兄、現る
「ぴぴ、ぴぴぴ、ぴぴ」
「んーっ」
枕元に置いてある目覚まし時計を叩くようにして止める。ぼやける目を擦りながら時間を見ると、まだ朝の7時を過ぎた頃だった。
「ふわぁーっ」
ベッドから出て、スリッパを履きつつフリースの上着を羽織る。
目が覚めてしまったので、水でも飲みに行こうと自室の扉を開けると、床に点々と紅い何かが垂れていた。

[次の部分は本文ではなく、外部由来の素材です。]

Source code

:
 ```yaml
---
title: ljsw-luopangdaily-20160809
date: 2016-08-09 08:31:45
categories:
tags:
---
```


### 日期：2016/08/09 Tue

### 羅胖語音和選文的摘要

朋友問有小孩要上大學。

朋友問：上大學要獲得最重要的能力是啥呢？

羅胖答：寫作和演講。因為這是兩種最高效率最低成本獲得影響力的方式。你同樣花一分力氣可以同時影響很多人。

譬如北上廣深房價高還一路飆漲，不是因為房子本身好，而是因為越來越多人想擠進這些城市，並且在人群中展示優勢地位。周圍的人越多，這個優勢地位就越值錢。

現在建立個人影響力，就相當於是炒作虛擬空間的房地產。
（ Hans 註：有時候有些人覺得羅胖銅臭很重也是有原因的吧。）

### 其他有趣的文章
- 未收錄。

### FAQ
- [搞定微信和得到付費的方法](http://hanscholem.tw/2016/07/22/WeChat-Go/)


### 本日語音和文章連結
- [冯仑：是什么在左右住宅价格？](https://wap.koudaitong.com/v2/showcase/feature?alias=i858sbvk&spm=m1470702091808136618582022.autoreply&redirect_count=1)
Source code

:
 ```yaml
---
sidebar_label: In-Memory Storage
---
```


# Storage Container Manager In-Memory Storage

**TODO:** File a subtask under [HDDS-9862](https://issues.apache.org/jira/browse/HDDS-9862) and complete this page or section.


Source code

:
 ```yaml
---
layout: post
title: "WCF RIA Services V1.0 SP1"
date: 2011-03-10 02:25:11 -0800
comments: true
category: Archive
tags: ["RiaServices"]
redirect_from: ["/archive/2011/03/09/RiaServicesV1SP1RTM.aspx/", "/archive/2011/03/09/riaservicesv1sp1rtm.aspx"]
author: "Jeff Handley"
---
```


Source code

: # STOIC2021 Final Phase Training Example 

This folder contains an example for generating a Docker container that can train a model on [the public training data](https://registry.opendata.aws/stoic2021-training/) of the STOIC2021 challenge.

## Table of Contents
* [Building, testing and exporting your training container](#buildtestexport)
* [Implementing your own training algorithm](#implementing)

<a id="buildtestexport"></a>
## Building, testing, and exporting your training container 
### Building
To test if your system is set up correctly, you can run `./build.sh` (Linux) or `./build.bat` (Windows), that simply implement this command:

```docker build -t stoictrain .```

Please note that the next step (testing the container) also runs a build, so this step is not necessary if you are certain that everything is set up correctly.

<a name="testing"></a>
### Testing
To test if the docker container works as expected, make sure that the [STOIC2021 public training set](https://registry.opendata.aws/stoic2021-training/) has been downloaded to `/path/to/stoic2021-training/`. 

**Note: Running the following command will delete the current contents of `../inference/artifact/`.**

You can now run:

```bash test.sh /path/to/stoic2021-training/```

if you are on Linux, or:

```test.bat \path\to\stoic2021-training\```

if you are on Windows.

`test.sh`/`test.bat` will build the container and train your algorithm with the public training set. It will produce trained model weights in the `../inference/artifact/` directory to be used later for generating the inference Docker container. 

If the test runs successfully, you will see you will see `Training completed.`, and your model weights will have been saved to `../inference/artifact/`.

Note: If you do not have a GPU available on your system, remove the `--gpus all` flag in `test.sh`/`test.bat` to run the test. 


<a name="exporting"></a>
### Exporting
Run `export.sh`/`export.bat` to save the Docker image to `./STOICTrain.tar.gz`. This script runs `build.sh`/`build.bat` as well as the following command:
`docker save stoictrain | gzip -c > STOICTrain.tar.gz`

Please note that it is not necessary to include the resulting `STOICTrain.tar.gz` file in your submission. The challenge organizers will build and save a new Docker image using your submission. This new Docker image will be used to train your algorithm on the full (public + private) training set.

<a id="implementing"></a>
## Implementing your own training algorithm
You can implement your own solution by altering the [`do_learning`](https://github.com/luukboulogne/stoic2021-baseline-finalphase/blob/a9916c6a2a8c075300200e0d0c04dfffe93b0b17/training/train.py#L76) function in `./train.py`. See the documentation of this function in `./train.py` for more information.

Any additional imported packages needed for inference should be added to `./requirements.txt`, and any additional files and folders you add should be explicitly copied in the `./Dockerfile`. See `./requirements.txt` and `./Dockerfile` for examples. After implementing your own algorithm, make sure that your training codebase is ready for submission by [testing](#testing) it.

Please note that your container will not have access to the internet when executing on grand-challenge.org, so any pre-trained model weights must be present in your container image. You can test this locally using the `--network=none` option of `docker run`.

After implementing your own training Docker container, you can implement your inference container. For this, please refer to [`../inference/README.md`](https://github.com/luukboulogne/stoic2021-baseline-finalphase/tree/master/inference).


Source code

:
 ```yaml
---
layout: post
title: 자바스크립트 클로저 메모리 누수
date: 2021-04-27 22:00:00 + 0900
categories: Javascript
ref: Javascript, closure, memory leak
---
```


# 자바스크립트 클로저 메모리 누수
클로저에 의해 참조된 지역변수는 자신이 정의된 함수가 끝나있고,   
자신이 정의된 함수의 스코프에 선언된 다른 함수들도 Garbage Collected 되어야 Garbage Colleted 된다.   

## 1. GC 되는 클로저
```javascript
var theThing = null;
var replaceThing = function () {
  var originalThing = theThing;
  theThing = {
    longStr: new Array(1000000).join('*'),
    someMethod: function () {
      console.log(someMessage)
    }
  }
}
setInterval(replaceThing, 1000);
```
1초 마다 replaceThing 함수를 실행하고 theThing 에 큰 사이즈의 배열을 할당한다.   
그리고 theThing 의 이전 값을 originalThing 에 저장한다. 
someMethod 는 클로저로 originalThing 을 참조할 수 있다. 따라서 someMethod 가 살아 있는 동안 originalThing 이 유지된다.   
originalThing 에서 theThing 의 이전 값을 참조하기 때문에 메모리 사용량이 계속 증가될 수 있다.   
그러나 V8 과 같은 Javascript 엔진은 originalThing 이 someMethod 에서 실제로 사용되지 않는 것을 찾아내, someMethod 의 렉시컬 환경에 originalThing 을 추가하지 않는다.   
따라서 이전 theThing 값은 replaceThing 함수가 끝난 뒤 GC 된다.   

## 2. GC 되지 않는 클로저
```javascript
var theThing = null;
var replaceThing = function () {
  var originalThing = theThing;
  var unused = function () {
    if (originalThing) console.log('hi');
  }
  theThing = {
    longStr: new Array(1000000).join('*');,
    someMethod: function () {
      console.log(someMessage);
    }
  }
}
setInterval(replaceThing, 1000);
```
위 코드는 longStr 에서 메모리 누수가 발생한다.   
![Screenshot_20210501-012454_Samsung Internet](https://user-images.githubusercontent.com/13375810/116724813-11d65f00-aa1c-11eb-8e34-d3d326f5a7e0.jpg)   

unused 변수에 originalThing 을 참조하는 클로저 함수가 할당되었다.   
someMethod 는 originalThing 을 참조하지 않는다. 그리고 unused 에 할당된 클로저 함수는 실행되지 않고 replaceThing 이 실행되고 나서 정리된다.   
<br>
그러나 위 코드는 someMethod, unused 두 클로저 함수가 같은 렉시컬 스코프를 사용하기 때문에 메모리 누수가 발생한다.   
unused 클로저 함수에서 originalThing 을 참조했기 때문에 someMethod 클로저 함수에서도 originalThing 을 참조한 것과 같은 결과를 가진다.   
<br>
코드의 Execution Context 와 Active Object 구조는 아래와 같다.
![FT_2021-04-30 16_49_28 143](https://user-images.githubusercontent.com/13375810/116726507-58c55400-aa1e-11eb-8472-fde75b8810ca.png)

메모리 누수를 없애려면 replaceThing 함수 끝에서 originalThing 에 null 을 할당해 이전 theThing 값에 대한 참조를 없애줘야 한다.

それは階段の下まで続いている。
「ん……?」
違和感を感じたぼくは、急ぎ足で一階へ下りてリビングへと続く扉を開いた。
リビングの真ん中。ダイニングテーブルの白いイスに腰掛けた少女。
「アリス……? こんな所でなにして……」
返事はない。なぜなら、アリスの胸には綺麗な彫刻の施されたナイフが突き立っていたから。
暗転。
明転。
「起きろ。おい、いつまで寝てんだ」
ぺちぺちと頬に衝撃があった。
目を開けると、まず銀髪が目に入った。
「アリ……ス……?」
「違う。俺はアリスじゃない」
横になっていた身体を起こす。
しっかりと相手の顔を見ると、やはりアリスではなく、アリスに似た少年だった。
「お前の名前、カナタで合ってるか?」
「うん。君は……?」
「俺はクウヤ。アリスの兄だ」
銀髪の少年、クウヤ。
彼は、やはりアリスに似た表情で笑ってみせた。